Carole sighed, remembering her father. He’d been dead for almost twenty years now but she still missed him dreadfully especially around Christmas time. He loved Christmas and everything that went with it, and now that she thought about it, so had she – until he passed away. She hadn’t even minded the jokes about her name before that.

‘I spoke to Mum yesterday. She’s invited us all up to Scotland for the Christmas holidays. I’m not sure I can face it to be honest and Dom
doesn’t want to go. We were thinking of saying that we wanted to have a quiet Christmas here, just the two of us, and that we’d be popping down to you as usual, but you know what Mum’s like. I’m sure she’ll try to badger us all into going. Of course, if you want to go, we’ll come down and get you and drive you up there.’
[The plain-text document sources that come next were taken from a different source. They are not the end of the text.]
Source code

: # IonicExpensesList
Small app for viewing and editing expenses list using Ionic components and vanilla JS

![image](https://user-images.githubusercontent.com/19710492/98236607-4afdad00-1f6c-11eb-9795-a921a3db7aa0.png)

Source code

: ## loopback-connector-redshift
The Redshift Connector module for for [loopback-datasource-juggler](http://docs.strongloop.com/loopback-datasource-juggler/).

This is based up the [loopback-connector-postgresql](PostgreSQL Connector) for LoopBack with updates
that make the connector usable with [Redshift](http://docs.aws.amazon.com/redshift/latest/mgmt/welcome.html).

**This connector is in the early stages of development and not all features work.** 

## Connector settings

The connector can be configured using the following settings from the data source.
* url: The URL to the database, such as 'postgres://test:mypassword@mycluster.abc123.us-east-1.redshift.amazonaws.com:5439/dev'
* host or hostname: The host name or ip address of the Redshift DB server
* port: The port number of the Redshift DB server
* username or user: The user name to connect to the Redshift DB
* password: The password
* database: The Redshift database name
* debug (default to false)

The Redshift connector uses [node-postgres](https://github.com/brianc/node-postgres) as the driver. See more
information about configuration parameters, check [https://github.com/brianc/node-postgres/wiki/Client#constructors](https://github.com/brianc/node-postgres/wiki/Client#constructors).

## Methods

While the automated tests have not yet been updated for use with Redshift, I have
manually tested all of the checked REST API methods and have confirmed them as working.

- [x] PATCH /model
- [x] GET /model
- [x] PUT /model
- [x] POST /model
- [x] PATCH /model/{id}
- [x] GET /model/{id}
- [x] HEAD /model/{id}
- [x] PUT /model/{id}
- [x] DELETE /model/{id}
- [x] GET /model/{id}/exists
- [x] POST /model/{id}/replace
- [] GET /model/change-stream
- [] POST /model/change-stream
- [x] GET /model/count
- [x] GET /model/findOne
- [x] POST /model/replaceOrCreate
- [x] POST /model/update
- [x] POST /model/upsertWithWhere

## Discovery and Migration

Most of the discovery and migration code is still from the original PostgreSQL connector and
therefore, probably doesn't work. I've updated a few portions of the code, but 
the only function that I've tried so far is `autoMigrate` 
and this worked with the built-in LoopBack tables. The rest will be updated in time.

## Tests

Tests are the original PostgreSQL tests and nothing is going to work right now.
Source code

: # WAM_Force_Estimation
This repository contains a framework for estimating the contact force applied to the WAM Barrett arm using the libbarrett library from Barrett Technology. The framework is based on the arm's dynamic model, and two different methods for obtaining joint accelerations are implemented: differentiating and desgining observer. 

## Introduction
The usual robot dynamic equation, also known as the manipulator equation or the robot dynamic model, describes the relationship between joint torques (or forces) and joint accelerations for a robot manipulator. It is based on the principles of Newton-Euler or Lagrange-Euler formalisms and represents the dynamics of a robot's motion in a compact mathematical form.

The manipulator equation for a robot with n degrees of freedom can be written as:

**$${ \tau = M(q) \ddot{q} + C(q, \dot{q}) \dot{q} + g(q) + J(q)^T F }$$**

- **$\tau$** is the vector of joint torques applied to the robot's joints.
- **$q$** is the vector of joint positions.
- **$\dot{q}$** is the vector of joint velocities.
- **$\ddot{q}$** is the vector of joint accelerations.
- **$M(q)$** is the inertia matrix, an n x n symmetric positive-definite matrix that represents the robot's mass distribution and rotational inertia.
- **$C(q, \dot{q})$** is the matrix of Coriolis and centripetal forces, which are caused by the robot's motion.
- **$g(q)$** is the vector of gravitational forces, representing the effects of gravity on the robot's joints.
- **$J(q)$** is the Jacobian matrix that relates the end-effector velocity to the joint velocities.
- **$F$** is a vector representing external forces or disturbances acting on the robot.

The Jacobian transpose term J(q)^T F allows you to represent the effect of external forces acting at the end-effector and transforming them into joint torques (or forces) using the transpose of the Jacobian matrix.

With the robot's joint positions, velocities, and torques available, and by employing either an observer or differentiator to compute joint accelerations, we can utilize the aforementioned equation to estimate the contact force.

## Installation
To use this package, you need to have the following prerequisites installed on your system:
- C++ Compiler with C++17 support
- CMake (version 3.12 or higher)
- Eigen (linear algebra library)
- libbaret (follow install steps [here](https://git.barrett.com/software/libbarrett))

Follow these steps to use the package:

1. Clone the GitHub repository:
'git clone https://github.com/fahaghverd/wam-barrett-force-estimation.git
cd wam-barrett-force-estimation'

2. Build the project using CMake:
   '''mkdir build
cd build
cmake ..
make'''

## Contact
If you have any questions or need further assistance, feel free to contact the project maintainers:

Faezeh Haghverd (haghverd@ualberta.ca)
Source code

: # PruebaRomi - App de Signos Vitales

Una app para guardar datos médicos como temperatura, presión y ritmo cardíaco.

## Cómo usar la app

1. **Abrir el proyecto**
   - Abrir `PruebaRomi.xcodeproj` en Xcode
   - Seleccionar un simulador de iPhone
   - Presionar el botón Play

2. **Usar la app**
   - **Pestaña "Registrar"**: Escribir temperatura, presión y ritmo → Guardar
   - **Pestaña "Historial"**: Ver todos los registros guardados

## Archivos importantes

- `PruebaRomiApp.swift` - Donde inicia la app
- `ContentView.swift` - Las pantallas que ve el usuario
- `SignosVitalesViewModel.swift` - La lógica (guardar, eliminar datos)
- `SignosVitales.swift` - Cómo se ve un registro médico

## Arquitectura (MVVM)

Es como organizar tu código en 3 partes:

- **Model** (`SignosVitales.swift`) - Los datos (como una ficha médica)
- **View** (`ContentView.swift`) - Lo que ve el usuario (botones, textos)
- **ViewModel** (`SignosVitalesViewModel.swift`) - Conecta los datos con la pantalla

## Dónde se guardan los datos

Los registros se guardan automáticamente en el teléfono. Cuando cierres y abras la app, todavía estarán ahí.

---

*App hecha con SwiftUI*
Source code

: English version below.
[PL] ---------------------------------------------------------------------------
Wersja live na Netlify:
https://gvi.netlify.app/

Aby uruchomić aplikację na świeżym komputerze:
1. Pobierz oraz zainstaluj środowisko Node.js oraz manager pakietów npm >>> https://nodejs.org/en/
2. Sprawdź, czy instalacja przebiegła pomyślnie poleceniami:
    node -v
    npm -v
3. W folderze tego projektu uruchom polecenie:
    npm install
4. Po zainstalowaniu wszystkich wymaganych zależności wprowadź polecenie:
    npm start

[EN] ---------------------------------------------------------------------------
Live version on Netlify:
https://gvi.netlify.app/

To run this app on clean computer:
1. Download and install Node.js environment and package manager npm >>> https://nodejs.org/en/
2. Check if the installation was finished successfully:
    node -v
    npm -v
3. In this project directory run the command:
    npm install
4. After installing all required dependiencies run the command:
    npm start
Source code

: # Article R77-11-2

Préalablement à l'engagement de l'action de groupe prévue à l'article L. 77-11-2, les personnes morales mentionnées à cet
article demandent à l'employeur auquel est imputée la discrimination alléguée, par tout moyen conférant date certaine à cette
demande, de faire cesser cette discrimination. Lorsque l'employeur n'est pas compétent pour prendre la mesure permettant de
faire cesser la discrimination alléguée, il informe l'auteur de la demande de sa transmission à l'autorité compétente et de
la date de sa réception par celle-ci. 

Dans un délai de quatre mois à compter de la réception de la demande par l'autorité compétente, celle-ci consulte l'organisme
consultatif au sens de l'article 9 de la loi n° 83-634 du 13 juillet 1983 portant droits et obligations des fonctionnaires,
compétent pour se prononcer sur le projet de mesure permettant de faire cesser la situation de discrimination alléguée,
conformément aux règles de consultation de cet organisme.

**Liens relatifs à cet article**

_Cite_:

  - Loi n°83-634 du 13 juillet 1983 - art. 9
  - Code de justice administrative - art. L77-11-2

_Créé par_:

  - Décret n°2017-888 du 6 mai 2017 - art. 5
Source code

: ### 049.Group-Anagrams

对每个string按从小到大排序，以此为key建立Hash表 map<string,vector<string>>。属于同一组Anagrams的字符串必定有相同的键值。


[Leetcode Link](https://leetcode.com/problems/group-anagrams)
‘Good Heavens no! Spend the whole of the holidays with my daughter? I may as well just give myself salmonella now. Louis Pasteur would have been proud of her! There are more bacteria thriving in her house than in any laboratory, I’m sure of it. Those germs would have me
Christmas dinner, and as much as I love her, I really can’t face it. Spending just one day tidying up after her was bad enough but at least when she lived in Essex, I could leave at the end of it and come home. I can’t do that in Scotland. I don’t think I’ll ever understand why she and that new man of hers wanted to move all the way up there. Anyway, I’m staying put – and I’ve told her so in no uncertain terms.’